Biological integration of dental implants into the surrounding tissue determines clinical success and the attraction of bone cells. Titanium and its alloys are widely used biomaterials with high mechanical strength and excellent biocompatibility; nanotopographies are currently under investigation for efficiency in promoting cell functions. The purpose of this study was to carry out nanoporous anodic oxidation (NAO) surface treatment on titanium and to observe the responses of immortalized mouse embryonic (ME) cells. The titanium surface was modified in two ways; by NAO via hydrofluoric acid and by microporous anodic oxidation (MAO). The ME cells were solely obtained from mesenchymal mouse (embryonic day 14.5) molar tissue (tooth germ). Field emission scanning electron microscopy was used to visualize the titanium surface morphology as well as the attachment and morphological features of the ME cells.
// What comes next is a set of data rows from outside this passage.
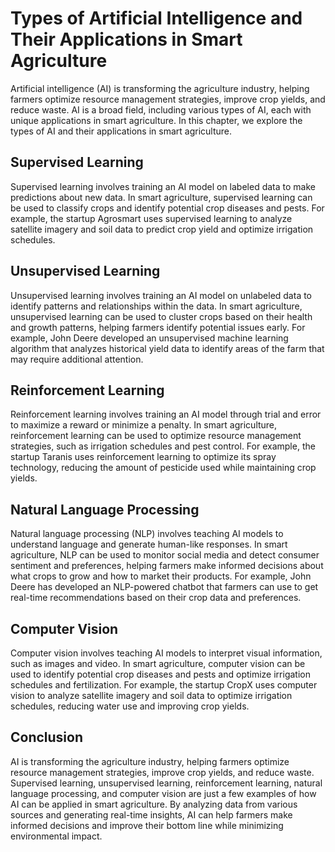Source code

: Types of Artificial Intelligence and Their Applications in Smart Agriculture
==========================================================================================================================

Artificial intelligence (AI) is transforming the agriculture industry, helping farmers optimize resource management strategies, improve crop yields, and reduce waste. AI is a broad field, including various types of AI, each with unique applications in smart agriculture. In this chapter, we explore the types of AI and their applications in smart agriculture.

Supervised Learning
-------------------

Supervised learning involves training an AI model on labeled data to make predictions about new data. In smart agriculture, supervised learning can be used to classify crops and identify potential crop diseases and pests. For example, the startup Agrosmart uses supervised learning to analyze satellite imagery and soil data to predict crop yield and optimize irrigation schedules.

Unsupervised Learning
---------------------

Unsupervised learning involves training an AI model on unlabeled data to identify patterns and relationships within the data. In smart agriculture, unsupervised learning can be used to cluster crops based on their health and growth patterns, helping farmers identify potential issues early. For example, John Deere developed an unsupervised machine learning algorithm that analyzes historical yield data to identify areas of the farm that may require additional attention.

Reinforcement Learning
----------------------

Reinforcement learning involves training an AI model through trial and error to maximize a reward or minimize a penalty. In smart agriculture, reinforcement learning can be used to optimize resource management strategies, such as irrigation schedules and pest control. For example, the startup Taranis uses reinforcement learning to optimize its spray technology, reducing the amount of pesticide used while maintaining crop yields.

Natural Language Processing
---------------------------

Natural language processing (NLP) involves teaching AI models to understand language and generate human-like responses. In smart agriculture, NLP can be used to monitor social media and detect consumer sentiment and preferences, helping farmers make informed decisions about what crops to grow and how to market their products. For example, John Deere has developed an NLP-powered chatbot that farmers can use to get real-time recommendations based on their crop data and preferences.

Computer Vision
---------------

Computer vision involves teaching AI models to interpret visual information, such as images and video. In smart agriculture, computer vision can be used to identify potential crop diseases and pests and optimize irrigation schedules and fertilization. For example, the startup CropX uses computer vision to analyze satellite imagery and soil data to optimize irrigation schedules, reducing water use and improving crop yields.

Conclusion
----------

AI is transforming the agriculture industry, helping farmers optimize resource management strategies, improve crop yields, and reduce waste. Supervised learning, unsupervised learning, reinforcement learning, natural language processing, and computer vision are just a few examples of how AI can be applied in smart agriculture. By analyzing data from various sources and generating real-time insights, AI can help farmers make informed decisions and improve their bottom line while minimizing environmental impact.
Cytotoxicity, cell proliferation, and alkaline phosphatase activity were assayed as well. The nano- and microporous structures of the modified titanium surfaces were well formed, with diameters of 100nm and 1–3μm, respectively. ME cells were well attached to the NAO and MAO treated surfaces, resulting in no cytotoxicity to ME cells. Cell proliferation was significantly higher for the cells at the NAO treated surface than cells at the MAO treated surface. Alkaline phosphatase activity on the NAO treated surface increased from 1 to 3weeks. Hence it was concluded that NAO treated surfaces provide an attractive substrate for ME cell adhesion, proliferation, and differentiation, and may serve as useful materials for the construction of dental implants.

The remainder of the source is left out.